Kupiłam w sklepie ananasa i go zjadłam
Został mi tylko pióropusz.
Słyszałam, że można go posadzić do ziemi i będzie rósł.
Jeżeli to prawda to jakie zapewnic mu warunki uprawy?
W lecie posadziłam taki pióropusz w ziemi i NIE wyrósł. Ale kto wie, może Tobie się uda. Może było mu za gorąco na balkonie, może za sucho, albo za mokro, może trzeba było zrobić mu szklarenkę, a może po prostu ananas hodowlany nie rośnie i tyle, hm, nie wiem. Ale Tobie życzę powodzenia
"Wyrzuciłem telewizor na śmietnik, a w radiu urwałem gałkę, tak aby nikt z rodziny nie mógł zmienić stacji i teraz jest tylko wasze radio u mnie w domu. I jestem naprawdę wolnym człowiekiem."
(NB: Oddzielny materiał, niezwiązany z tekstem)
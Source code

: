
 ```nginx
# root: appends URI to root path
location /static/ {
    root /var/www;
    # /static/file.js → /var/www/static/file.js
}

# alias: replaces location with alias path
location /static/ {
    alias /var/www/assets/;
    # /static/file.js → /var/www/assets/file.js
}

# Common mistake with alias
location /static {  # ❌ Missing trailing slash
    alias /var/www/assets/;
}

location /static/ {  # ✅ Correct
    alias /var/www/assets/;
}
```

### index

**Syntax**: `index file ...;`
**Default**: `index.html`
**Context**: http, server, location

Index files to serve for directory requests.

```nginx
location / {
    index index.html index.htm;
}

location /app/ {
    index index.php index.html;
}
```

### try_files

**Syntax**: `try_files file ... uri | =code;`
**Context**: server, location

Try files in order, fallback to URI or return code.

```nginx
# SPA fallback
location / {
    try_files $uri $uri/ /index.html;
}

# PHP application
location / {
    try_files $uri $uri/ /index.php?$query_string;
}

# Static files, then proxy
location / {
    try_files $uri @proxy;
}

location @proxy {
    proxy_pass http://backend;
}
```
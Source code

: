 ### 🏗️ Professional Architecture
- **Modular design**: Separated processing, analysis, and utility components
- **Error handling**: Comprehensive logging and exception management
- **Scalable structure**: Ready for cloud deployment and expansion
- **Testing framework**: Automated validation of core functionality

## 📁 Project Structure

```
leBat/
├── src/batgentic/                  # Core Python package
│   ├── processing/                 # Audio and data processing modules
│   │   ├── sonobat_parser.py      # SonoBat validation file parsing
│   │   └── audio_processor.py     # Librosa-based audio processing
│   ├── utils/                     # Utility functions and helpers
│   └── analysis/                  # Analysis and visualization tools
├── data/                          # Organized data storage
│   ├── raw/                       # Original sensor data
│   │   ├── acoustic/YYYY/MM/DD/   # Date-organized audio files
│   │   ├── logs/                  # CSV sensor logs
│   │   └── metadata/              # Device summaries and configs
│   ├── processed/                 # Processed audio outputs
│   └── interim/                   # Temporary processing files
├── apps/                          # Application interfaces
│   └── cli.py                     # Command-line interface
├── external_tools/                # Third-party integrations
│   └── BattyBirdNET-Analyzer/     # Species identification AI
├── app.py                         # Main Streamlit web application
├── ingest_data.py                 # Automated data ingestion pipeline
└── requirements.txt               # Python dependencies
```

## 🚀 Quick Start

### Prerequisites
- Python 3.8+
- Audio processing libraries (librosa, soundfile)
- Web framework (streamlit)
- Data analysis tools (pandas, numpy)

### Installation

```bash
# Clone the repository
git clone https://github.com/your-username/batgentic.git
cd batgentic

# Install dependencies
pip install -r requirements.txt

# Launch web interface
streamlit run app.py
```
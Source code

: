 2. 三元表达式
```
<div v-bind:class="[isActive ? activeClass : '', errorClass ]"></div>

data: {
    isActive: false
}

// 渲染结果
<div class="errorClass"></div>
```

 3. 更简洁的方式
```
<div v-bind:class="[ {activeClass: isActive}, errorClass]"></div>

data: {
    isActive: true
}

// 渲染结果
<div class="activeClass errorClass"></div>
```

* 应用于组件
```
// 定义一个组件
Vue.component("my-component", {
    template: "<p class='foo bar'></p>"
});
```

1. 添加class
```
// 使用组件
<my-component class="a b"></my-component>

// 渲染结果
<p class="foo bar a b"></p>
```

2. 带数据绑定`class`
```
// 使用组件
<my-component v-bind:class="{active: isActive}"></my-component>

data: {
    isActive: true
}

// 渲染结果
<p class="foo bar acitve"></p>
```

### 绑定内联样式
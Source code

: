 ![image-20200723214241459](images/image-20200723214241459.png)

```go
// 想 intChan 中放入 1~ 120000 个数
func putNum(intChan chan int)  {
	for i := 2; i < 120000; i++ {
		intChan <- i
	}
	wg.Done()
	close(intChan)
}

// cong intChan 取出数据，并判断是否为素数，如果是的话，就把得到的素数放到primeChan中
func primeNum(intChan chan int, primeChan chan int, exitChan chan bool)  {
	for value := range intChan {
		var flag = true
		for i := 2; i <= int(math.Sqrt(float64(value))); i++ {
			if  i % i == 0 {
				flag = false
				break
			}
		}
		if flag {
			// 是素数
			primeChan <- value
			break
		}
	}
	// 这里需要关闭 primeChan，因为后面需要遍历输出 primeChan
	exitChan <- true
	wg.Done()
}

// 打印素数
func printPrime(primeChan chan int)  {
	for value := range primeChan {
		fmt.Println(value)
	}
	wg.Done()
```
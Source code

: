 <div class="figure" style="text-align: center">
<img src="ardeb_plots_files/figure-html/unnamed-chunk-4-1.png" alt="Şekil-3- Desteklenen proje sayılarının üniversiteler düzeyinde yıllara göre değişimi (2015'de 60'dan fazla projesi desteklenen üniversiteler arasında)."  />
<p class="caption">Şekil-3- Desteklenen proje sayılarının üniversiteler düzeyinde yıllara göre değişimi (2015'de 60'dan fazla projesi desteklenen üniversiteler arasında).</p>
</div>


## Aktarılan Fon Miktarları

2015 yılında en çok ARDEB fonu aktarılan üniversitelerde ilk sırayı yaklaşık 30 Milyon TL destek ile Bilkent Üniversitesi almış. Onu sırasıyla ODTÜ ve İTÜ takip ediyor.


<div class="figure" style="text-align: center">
W dużej mierze Szymon ma rację. Dlatego jak ktoś już się uprze to trzeba wybrać najbardziej dojrzały z możliwych. Odciąć sporo poniżej piętki, z której wyrastają liście. Delikatnie wygrzebać miąższ. Powinnaś tam zobaczyć zaczątki korzeni. Wówczas zbyteczną skórkę obetniesz i zostaw na stole do obeschnięcia. Jak obeschnie możesz posadzić. Prawdopodobieństwo istnieje tym większe im bardziej widoczne będą te zaczątki korzeni.
Ja również mam ochotę na swojego ananasa. Sprawdzałam w sklepie wokół pióropusza, ale chyba były niedojrzałe, bo nie dpoatrzyłam się żadnych korzoneczków. Poczekam, może te bliżej świąt będą bardziej dojrzałe. Widziałam gdzieś takiego już w doniczce z kwiatem- cudo !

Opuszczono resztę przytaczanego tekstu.